Caddo Sheriff’s Office prepares to render aid in wake of Hurricane Isaac

Tuesday, August 28, 2012 - 11:51am

Caddo sheriff’s deputies spent Monday readying emergency equipment in the event they are called to assist in south Louisiana, said Caddo Sheriff Steve Prator.

Equipment acquired after Hurricane Katrina using state and federal grant money has elevated the Caddo Sheriff’s Office to a “self-contained” status, which is both desirable and beneficial to agencies requesting mutual aid.

“We’ve always helped other agencies in need by sending personnel and some equipment during emergencies or disasters,” Prator said, “but being fully self-sufficient with your own communications system, fuel, and housing ensures we are part of the solution and not part of the problem in a disaster-stricken area.”

The Sheriff’s Office has two five-man teams assigned to the Louisiana Sheriff’s Association’s Task Force, and they are ready to head south if requested. If either team is deployed they will have at their disposal a satellite communications trailer, a fuel trailer, a travel trailer, two generator trailers, and a mobile communications center.

The satellite communications trailer was purchased after Katrina by the Department of Homeland Security. It has four satellite phones, a generator, and WiFi.

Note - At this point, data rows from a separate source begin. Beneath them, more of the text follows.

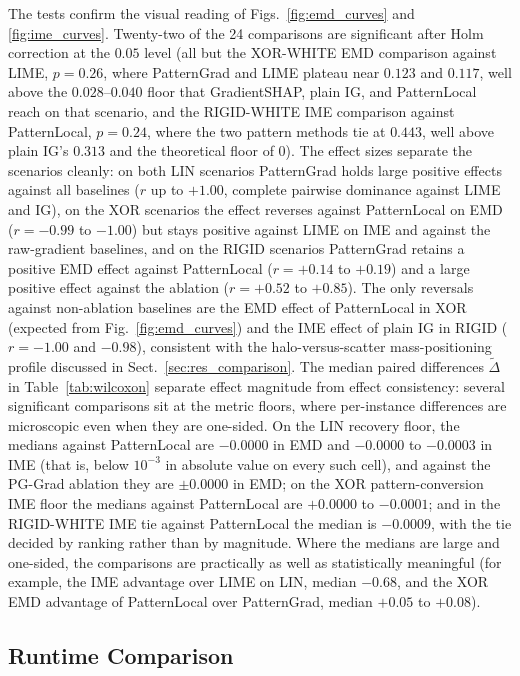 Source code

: \documentclass[pdflatex,sn-mathphys-num]{sn-jnl}
\theoremstyle{thmstyleone}
\theoremstyle{thmstyletwo}%
\theoremstyle{thmstylethree}%
\begin{document}
The tests confirm the visual reading of Figs.~\ref{fig:emd_curves} and \ref{fig:ime_curves}. Twenty-two of the 24 comparisons are significant after Holm correction at the $0.05$ level (all but the XOR-WHITE EMD comparison against LIME, $p = 0.26$, where PatternGrad and LIME plateau near $0.123$ and $0.117$, well above the $0.028$--$0.040$ floor that GradientSHAP, plain IG, and PatternLocal reach on that scenario, and the RIGID-WHITE IME comparison against PatternLocal, $p = 0.24$, where the two pattern methods tie at $0.443$, well above plain IG's $0.313$ and the theoretical floor of $0$). The effect sizes separate the scenarios cleanly: on both LIN scenarios PatternGrad holds large positive effects against all baselines ($r$ up to $+1.00$, complete pairwise dominance against LIME and IG), on the XOR scenarios the effect reverses against PatternLocal on EMD ($r = -0.99$ to $-1.00$) but stays positive against LIME on IME and against the raw-gradient baselines, and on the RIGID scenarios PatternGrad retains a positive EMD effect against PatternLocal ($r = +0.14$ to $+0.19$) and a large positive effect against the ablation ($r = +0.52$ to $+0.85$). The only reversals against non-ablation baselines are the EMD effect of PatternLocal in XOR (expected from Fig.~\ref{fig:emd_curves}) and the IME effect of plain IG in RIGID ($r = -1.00$ and $-0.98$), consistent with the halo-versus-scatter mass-positioning profile discussed in Sect.~\ref{sec:res_comparison}. The median paired differences $\widetilde{\Delta}$ in Table~\ref{tab:wilcoxon} separate effect magnitude from effect consistency: several significant comparisons sit at the metric floors, where per-instance differences are microscopic even when they are one-sided. On the LIN recovery floor, the medians against PatternLocal are $-0.0000$ in EMD and $-0.0000$ to $-0.0003$ in IME (that is, below $10^{-3}$ in absolute value on every such cell), and against the PG-Grad ablation they are $\pm 0.0000$ in EMD; on the XOR pattern-conversion IME floor the medians against PatternLocal are $+0.0000$ to $-0.0001$; and in the RIGID-WHITE IME tie against PatternLocal the median is $-0.0009$, with the tie decided by ranking rather than by magnitude. Where the medians are large and one-sided, the comparisons are practically as well as statistically meaningful (for example, the IME advantage over LIME on LIN, median $-0.68$, and the XOR EMD advantage of PatternLocal over PatternGrad, median $+0.05$ to $+0.08$).

\subsection{Runtime Comparison}\label{sec:res_runtime}
\end{document}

The fuel trailer holds 600 gallons of regular gas, 300 gallons of diesel, and has flood lights and a generator. It was also purchased post Katrina with funds from a JAG Recovery grant. The trailer would be pulled with a Ford F-450 truck with utility bed and auxiliary fuel tanks. The truck is used specifically for transporting large equipment and hauling trailers. It was purchased with an appropriations grant from State Rep. Jim Morris.

The Sheriff’s Office also is prepared to travel with a trailer for deputies to sleep and prepare meals and a Bluebird communications/command center (renovated pre-Katrina) that includes satellite phones and wireless computers. CPSO also has two generator trailers and 30 portable radios that are programmed to communicate with other law enforcement officers in a mutual aid situation.

“We are packed and ready if needed,” Prator said. “Our goal when rendering mutual aid is to help out however we can, but it’s also to bring home experience that will benefit us here in the event of a disaster.”